Daipe Integration¶
If you're already using Daipe and want to start using DQ Tool, you need to set it up, as described below. The DQ Tool configuration and instantiation is handled by Daipe, so you can use a DQ Tool instance in any Daipe-decorated notebook function.
Setup¶
The following steps assume you already have a daipe project and want to start working with DQ Tool in that project.
1. Add Artifact Feed URL to pyproject.toml¶
The dq-tool-bundle library is distrubuted through a private Datasentics Python package index (artifact feed). Add the following lines to your pyproject.toml
so that poetry knows where to get private python wheels.
[[tool.poetry.source]]
name = "datasentics"
url = "<artifact feed url>"
secondary = true
2. Set your artifact feed token in poetry¶
Run the following command in your terminal with conda activated:
poetry config http-basic.datasentics __token__ <the token> --local
3. Add dq-tool-bundle as a dependency¶
Run the following command in your terminal with conda activated:
poetry add dq-tool-bundle
4. Add database connection string to Databricks secrets / Azure Vault¶
Take credentials to your expectation database and store a connection string to your Databricks secrets, or Azure Vault accessible in Datatabricks secrets.

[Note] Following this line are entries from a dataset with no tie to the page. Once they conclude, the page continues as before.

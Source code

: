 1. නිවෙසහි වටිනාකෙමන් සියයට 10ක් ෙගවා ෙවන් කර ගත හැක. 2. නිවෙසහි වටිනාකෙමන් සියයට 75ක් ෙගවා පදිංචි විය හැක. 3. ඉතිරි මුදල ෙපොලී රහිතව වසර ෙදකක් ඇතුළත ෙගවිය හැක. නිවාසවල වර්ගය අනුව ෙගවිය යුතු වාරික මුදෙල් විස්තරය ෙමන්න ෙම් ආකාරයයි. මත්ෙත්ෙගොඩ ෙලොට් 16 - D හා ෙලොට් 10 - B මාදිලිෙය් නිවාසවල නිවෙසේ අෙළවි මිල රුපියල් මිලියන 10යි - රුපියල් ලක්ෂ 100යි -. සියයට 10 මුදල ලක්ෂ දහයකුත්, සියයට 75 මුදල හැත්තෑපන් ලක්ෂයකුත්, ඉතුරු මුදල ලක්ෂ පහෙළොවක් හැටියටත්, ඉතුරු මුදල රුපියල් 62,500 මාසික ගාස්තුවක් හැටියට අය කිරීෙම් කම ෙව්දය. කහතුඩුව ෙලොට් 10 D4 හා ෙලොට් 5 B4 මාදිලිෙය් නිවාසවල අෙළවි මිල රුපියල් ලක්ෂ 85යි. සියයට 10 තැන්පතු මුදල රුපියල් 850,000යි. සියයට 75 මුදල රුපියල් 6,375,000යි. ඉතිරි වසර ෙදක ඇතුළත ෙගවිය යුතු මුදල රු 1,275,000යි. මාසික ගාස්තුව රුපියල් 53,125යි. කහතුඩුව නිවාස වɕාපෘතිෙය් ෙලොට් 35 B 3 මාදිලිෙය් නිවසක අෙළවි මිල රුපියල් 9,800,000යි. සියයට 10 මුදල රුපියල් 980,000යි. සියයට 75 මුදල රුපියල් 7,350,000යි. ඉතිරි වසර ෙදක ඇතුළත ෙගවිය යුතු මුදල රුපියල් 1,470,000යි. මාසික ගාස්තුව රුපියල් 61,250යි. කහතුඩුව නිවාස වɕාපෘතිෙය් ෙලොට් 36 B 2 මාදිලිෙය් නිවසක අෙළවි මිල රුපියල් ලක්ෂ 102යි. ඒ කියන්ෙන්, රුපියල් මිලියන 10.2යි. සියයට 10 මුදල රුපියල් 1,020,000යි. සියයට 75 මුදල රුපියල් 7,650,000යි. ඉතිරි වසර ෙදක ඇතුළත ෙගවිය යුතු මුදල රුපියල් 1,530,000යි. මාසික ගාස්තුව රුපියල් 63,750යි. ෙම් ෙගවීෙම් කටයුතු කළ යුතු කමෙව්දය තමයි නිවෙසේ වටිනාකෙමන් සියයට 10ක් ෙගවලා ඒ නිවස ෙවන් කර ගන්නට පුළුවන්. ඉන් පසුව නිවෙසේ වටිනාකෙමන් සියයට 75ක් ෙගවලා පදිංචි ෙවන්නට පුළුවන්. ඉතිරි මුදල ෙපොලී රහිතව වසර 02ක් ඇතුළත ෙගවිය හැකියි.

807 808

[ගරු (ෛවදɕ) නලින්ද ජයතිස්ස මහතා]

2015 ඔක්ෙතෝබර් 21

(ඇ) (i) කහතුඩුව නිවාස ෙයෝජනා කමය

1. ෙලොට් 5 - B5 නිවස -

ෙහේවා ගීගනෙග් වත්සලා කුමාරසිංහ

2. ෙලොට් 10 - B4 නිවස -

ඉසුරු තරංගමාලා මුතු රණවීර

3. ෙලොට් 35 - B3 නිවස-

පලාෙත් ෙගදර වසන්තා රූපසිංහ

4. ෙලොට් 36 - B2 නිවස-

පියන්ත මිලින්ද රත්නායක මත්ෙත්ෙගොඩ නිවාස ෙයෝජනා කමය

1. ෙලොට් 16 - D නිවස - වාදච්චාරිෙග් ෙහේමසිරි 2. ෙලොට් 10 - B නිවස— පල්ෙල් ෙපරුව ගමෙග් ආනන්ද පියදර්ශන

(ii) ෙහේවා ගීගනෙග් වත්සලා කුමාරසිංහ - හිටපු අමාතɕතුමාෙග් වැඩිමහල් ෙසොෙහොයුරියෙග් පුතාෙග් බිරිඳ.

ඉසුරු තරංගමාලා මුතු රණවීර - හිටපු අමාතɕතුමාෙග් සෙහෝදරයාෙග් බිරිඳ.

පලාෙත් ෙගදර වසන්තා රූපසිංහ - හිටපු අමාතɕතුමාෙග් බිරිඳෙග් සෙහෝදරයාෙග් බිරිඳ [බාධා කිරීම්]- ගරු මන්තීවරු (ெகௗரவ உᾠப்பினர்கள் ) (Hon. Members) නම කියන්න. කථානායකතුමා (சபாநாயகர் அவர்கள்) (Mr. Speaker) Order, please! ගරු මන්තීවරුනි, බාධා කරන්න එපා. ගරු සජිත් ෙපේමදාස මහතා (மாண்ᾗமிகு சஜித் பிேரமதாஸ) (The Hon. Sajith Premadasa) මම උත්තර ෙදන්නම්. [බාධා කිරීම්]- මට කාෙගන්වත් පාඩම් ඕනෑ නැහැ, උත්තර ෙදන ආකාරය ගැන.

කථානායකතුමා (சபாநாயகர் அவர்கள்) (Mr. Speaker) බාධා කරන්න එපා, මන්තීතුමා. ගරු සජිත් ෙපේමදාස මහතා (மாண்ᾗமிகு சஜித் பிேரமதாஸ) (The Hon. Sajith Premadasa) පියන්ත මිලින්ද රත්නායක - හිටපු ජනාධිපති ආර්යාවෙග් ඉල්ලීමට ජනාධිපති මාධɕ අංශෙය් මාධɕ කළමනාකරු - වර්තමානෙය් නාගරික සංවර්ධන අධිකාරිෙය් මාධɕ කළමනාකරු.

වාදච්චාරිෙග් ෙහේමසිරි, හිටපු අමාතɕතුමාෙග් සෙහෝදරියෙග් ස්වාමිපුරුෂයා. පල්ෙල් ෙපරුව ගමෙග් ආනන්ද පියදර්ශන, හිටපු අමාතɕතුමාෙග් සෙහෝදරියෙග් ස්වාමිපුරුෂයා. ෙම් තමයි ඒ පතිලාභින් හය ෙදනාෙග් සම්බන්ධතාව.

The connection string needs to have the following format:
postgresql://username:pasword@host:port/database
$
in your password, you'll need to escape it \$
in the connection string.
Next, store the artifact feed token to your Databricks secrets / Azure Vault.
Remember the scope and secret names where you have stored these secrets. You'll need them in the next step.
5. Set up cluster environment variables¶
In your databricks cluster you need to set up the following variables. You can find environment variables under cluster configuration -> Advanced Options -> Spark.
Set the following variables:
DQ_TOOL_DB_STORE_CONNECTION_STRING={{secrets/your_scope/postgres_store_connection_string}}
DATABRICKS_HTTP_BASIC_DATASENTICS_PASSWORD={{secrets/your_scope/artifact_feed_token}}
DATABRICKS_HTTP_BASIC_DATASENTICS_USERNAME=__token__
Usage¶
Now your can re-deploy your Daipe project and start using DQ Tool.
Define expectations¶
To define a new expectation, run a notebook function like the following.
import daipe as dp
from datalakebundle.table.parameters.TableParametersManager import TableParametersManager
from dq_tool import DQTool
@dp.notebook_function()
def define_expectations_bronze_covid_tbl(dq_tool: DQTool, table_parameters_manager: TableParametersManager):
# playground lets you run expectation on top of a table
params = table_parameters_manager.get_or_parse('my_db.my_table')
dq_tool.get_playground(table_name=params.table_identifier, database_name=params.db_identifier)
# the NEVER column values should be between 0 and 1
never_limits = my_playground.expect_column_values_to_be_between(column="NEVER", min_value=0, max_value=1)
print(never_limits)
After you have fine-tuned your expectation definition, you can save it within a decorated function like this:
dq_tool.expectation_store.add(
expectation=never_limits,
database_name=my_database_name,
table_name=my_table_name,
severity='error',
agreement='The prediction model needs at least 400 rows to predict something meaningful.',
tags=['Data Science', 'Basic']
)
Note that this is a throw-away code that doesn't need to be stored in git. All expectation definitions live in your database. To edit expectations, see the editing guide
Validate data¶
In your pipeline, you'll want to validate data in a table using expectations you saved in the previous step. Use the following snippet as an example.
import daipe as dp
@dp.notebook_function()
def validate_table(dq_tool: DQTool, table_parameters_manager: TableParametersManager):
results = dq_tool.expectation_store.validate_table(
database_name=my_database_name,
table_name=my_table_name
)
print(results)